You can’t get much more romantic than that.
The suit doesn’t explain what a pre-embryo is, as opposed to a plain old embryo, so I hit the search engine. The most popular definition is an ovum within 14 days of fertilization before being implanted in a uterus.
These pre-embryos were created more than three years ago. Apparently, freezing stops the statute of limitations period for graduation to embryohood.
It does not, however, stop the clock on litigation. Before Vergara sued last week, a suit was filed in Louisiana on behalf of Emma and Isabella — the pre-embryos — that claims their inheritance “is prevented by (Vergara’s) refusal to allow the two pre-embryos to be brought to term.”

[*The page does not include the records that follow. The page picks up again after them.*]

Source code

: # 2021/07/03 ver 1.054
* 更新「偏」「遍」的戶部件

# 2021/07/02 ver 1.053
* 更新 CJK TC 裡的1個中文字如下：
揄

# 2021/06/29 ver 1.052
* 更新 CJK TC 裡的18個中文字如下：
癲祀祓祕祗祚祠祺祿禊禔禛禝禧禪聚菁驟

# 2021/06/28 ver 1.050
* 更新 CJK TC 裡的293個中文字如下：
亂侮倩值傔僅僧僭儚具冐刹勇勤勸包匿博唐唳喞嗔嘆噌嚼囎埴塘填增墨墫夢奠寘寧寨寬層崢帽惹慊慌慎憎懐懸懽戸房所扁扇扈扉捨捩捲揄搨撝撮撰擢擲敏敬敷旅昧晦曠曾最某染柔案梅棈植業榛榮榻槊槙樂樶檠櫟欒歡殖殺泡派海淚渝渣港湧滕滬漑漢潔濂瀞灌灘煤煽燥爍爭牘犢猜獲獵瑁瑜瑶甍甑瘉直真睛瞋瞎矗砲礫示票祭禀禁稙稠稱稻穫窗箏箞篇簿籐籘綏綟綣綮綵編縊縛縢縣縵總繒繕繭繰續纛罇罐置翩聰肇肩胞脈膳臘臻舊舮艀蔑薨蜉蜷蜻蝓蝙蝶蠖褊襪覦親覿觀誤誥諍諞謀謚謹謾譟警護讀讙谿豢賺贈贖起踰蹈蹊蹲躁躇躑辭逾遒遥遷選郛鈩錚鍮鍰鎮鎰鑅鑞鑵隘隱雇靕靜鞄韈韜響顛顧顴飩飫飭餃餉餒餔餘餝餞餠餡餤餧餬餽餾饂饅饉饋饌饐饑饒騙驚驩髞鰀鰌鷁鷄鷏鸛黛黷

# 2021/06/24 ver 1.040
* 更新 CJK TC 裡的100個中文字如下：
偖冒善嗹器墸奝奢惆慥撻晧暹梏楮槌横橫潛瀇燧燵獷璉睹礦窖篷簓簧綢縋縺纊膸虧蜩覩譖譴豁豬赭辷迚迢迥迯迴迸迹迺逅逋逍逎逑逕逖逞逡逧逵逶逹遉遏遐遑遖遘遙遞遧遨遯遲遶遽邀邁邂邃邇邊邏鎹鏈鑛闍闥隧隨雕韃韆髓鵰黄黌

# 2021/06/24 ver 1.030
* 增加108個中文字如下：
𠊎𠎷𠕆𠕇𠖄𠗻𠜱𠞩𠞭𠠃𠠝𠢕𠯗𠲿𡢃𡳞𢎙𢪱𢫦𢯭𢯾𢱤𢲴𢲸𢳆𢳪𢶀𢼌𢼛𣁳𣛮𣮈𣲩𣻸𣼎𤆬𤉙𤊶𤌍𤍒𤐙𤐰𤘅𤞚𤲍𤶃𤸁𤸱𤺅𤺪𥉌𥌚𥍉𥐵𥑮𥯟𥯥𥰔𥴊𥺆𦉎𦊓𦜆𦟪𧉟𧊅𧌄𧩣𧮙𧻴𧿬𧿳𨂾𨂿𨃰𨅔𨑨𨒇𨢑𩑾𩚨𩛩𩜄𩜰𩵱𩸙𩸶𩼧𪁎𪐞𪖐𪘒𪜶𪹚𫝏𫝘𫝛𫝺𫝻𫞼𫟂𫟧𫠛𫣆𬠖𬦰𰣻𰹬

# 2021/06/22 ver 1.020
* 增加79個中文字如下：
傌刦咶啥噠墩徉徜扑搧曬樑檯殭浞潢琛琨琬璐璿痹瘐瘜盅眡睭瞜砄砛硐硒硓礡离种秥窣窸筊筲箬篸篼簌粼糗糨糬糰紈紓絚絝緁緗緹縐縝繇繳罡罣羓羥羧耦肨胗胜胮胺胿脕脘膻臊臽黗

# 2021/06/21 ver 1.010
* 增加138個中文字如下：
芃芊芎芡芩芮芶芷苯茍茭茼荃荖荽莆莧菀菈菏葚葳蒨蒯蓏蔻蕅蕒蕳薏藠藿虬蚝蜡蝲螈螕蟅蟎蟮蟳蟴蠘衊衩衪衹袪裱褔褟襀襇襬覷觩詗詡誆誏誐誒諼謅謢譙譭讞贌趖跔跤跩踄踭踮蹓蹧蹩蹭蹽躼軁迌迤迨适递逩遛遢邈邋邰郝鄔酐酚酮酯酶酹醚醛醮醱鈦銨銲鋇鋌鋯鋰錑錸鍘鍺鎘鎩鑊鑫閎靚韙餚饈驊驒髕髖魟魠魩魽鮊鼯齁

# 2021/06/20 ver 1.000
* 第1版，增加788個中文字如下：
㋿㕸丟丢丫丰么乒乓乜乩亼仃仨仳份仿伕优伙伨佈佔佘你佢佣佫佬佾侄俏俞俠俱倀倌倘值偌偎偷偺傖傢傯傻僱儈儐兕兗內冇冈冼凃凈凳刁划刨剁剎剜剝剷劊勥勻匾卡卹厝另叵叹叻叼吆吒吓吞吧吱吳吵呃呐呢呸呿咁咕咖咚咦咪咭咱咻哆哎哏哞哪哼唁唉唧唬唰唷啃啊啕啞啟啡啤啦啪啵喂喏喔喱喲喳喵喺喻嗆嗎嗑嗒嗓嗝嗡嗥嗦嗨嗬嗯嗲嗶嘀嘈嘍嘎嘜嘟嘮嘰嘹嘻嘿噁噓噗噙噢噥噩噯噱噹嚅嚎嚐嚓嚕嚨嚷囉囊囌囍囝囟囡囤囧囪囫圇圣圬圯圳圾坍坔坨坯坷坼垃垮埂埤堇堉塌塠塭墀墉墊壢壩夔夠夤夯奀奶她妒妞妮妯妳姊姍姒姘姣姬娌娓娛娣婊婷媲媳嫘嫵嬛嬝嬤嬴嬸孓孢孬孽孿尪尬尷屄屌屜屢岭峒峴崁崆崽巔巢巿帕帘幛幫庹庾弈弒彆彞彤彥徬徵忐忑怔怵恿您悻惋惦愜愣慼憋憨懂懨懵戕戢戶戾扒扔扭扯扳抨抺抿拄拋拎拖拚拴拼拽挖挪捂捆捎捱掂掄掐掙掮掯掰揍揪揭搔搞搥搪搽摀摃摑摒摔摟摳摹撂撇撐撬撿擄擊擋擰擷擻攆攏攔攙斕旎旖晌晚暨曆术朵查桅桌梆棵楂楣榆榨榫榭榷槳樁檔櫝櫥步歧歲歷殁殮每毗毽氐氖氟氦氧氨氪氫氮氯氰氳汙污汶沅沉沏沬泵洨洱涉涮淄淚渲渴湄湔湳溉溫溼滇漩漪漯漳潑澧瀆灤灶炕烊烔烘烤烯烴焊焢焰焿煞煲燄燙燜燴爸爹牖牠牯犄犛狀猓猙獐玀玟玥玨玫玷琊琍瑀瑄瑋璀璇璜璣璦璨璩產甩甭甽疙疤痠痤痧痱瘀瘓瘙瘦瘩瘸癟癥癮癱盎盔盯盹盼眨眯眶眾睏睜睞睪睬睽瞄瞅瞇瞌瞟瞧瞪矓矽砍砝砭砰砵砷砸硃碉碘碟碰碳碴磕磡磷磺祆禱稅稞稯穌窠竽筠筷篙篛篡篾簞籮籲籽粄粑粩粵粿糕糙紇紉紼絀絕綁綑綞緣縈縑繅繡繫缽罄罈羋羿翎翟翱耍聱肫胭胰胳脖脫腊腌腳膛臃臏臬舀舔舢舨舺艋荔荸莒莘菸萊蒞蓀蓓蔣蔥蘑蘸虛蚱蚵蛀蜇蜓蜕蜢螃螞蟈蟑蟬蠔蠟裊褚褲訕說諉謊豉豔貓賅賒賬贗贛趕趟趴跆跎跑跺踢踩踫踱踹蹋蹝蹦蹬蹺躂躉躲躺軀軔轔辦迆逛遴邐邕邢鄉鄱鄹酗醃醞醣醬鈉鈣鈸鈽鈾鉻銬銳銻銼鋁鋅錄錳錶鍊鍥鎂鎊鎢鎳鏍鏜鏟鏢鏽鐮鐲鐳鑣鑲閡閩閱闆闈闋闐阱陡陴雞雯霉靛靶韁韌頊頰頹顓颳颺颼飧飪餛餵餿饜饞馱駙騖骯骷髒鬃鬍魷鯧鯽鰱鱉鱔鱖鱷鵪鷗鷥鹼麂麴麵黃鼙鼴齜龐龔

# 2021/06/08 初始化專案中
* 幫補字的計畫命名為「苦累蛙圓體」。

Vergara says the father, Nicholas Loeb, is behind the pre-embryo suit and the naming of the pre-embryos. So I’m guessing part of the problem is she doesn’t like the names.
Who really represents Emma and Isabella, and should they get their inheritance before they’re born?
I blame these problems on science.
Did the Founders worry about political correctness?
Maybe they did, but I bet they didn’t talk about movies or Nazis.
This is from a complaint filed against a film director: “Coolidge demonstrated a severe — and inexcusable — lack of judgment when she decided to don Nazi SS garb, including a Nazi officer’s hat, during the production, including while shooting the picture’s Auschwitz concentration camp scenes. … Coolidge’s actions were particularly offensive to Mr. Z. Raczynski, whose father (on whom the picture was based) was imprisoned by the German Nazi regime.”
I’m looking forward to a sensitive, realistic portrayal of concentration camp life when this movie comes out.
And then there’s social media.
A longtime tennis sportscaster named Doug Adler says he was fired by ESPN after he used a common term to describe a style of tennis: guerilla tactics.
Unfortunately, he applied this term to Venus Williams and part of the Internet went berserk — outrage hobbyists thought he said “gorilla.”
According to the sportscaster’s lawsuit, a New York Times writer who knew better but wanted to ingratiate himself with the Williams sisters tweeted that Adler said “gorilla” and “ignited the flames of anger and hatred against plaintiff.”
Maybe we should all stop saying and writing things in public.